[Stored data]
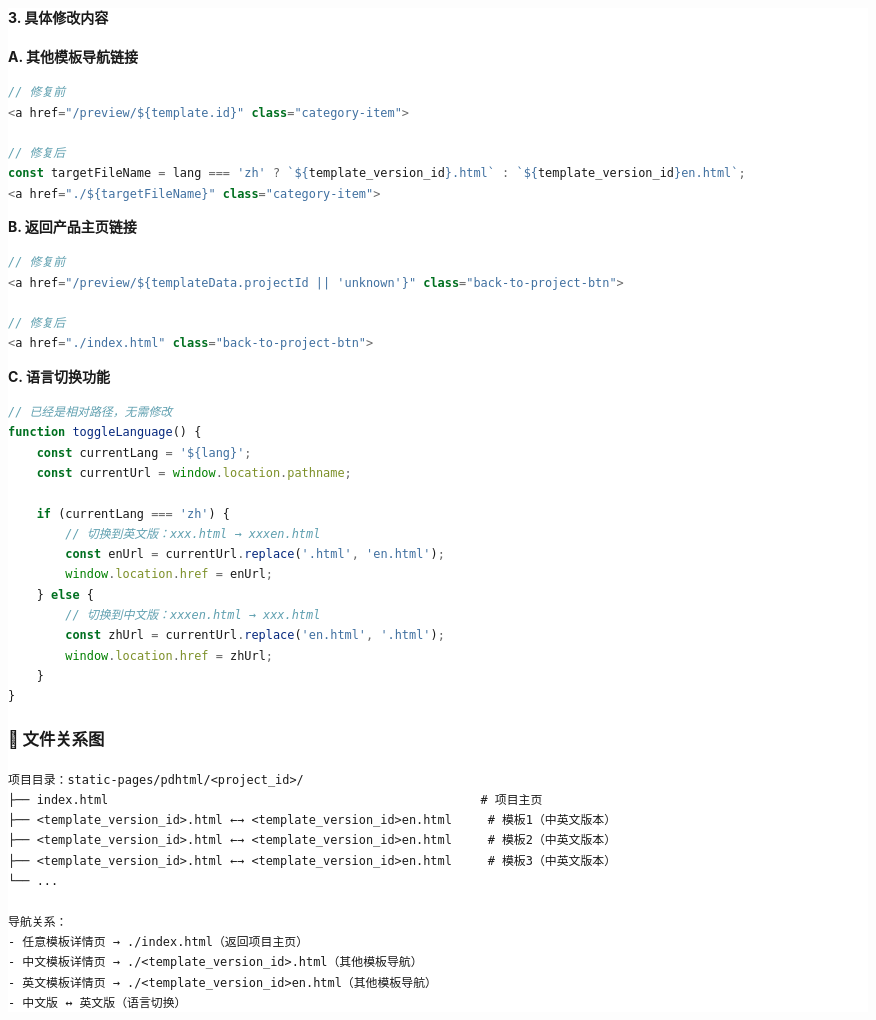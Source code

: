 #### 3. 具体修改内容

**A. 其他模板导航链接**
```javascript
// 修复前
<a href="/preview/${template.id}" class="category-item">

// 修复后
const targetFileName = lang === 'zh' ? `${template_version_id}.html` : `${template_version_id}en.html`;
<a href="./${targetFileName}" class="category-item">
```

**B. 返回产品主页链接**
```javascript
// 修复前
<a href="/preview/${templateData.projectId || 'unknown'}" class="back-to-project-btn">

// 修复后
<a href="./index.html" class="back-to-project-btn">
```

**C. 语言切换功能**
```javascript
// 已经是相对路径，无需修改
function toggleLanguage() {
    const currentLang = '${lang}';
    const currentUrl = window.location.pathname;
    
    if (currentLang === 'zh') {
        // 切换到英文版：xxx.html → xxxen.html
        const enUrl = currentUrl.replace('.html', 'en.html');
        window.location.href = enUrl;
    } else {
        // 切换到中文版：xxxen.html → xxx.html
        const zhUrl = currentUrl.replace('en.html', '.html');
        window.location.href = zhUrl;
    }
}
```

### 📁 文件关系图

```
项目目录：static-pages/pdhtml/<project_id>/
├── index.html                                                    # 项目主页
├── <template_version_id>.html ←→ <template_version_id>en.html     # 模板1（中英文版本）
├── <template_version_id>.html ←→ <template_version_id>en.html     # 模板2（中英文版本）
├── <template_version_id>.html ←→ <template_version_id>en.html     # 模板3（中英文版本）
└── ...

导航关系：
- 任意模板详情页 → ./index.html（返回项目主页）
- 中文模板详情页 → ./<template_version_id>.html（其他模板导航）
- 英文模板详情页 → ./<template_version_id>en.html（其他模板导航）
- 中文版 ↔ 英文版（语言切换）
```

---

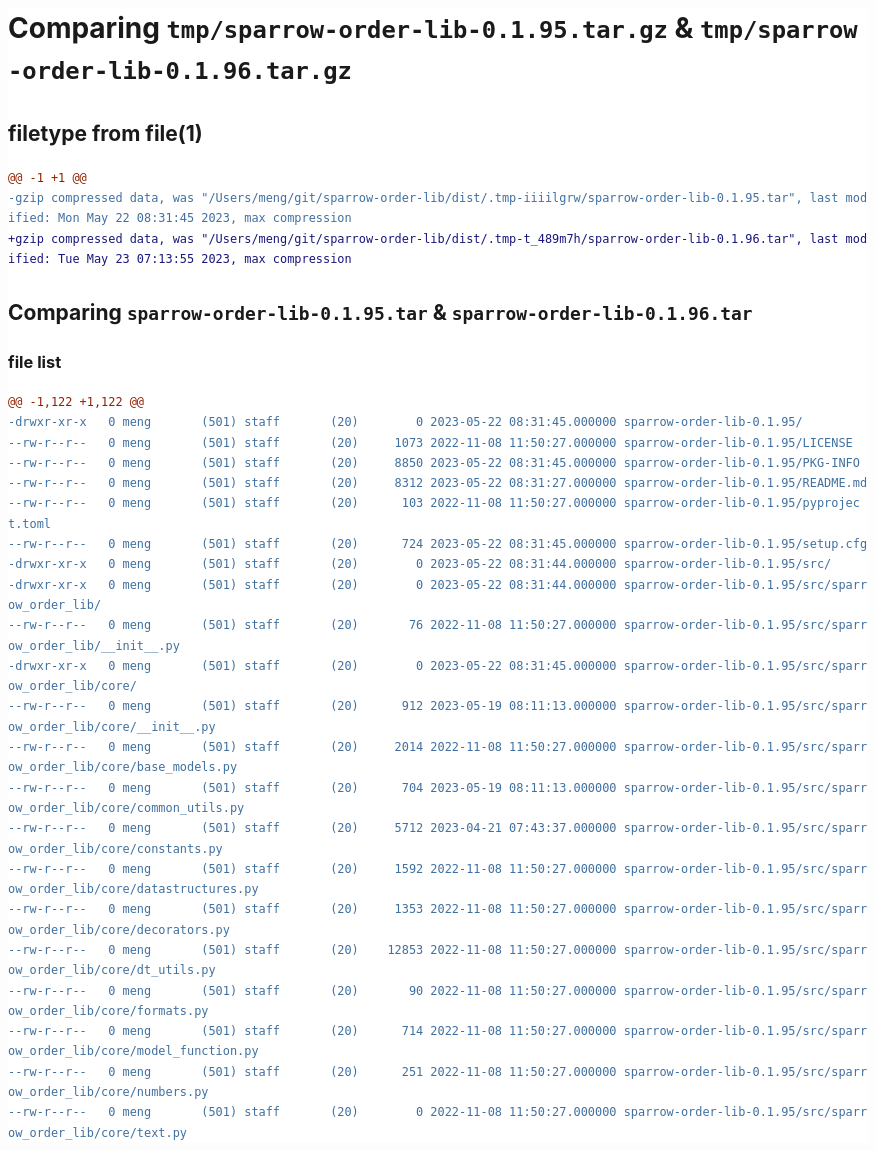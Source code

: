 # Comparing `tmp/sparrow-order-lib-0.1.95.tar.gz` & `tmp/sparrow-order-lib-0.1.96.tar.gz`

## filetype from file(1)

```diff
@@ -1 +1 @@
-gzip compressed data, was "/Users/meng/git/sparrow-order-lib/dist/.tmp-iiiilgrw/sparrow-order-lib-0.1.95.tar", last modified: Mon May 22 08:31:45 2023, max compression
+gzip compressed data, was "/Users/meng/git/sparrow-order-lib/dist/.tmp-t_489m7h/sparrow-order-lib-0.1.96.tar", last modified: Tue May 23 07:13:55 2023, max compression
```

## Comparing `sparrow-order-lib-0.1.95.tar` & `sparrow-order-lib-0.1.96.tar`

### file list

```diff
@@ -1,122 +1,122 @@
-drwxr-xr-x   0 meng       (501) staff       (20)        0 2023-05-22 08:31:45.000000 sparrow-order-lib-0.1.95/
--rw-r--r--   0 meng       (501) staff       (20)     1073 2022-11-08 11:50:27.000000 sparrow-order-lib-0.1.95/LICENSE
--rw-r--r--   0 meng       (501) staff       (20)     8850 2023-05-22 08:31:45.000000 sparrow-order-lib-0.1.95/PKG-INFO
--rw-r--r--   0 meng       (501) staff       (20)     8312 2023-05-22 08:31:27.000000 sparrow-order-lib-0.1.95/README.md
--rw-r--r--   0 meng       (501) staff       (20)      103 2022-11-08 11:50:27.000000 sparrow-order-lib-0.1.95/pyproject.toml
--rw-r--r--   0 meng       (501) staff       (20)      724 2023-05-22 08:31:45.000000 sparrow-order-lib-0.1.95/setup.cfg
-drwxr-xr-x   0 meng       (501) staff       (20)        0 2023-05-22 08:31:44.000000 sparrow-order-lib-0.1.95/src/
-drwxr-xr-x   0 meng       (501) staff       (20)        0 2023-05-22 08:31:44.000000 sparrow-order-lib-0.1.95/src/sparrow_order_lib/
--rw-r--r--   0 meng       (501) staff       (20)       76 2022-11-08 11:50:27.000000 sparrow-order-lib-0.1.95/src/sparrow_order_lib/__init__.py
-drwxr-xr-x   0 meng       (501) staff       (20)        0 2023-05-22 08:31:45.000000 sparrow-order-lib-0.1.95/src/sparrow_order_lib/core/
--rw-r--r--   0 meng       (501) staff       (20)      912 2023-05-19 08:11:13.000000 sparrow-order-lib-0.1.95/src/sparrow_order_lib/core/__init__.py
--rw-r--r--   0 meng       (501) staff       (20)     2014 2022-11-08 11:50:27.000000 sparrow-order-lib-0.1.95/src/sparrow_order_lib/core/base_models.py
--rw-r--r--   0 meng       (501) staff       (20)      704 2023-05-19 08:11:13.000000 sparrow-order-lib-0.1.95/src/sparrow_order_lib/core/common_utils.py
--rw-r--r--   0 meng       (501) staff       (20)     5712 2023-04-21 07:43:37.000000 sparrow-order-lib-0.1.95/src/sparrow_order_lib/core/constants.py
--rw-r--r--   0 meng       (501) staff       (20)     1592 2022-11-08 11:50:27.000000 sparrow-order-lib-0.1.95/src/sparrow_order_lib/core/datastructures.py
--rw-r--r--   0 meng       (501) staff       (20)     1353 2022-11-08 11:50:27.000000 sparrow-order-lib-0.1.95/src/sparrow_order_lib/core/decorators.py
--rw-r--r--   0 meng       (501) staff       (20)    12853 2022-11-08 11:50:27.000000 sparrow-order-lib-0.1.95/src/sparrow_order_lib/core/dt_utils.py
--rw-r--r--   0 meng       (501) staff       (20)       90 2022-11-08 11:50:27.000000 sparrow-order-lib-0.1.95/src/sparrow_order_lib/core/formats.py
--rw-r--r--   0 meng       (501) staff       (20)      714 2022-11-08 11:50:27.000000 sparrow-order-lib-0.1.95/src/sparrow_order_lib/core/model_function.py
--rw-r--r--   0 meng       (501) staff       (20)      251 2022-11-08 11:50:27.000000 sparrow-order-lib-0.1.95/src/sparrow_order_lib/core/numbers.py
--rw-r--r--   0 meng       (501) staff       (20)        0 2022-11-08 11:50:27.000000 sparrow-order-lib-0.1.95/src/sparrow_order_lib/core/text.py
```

**PROBLEM STATEMENT**
For the entries, state the number of lines that include the string "xxxen". Add no other words.

**SOLUTION FOR THIS PROBLEM**
2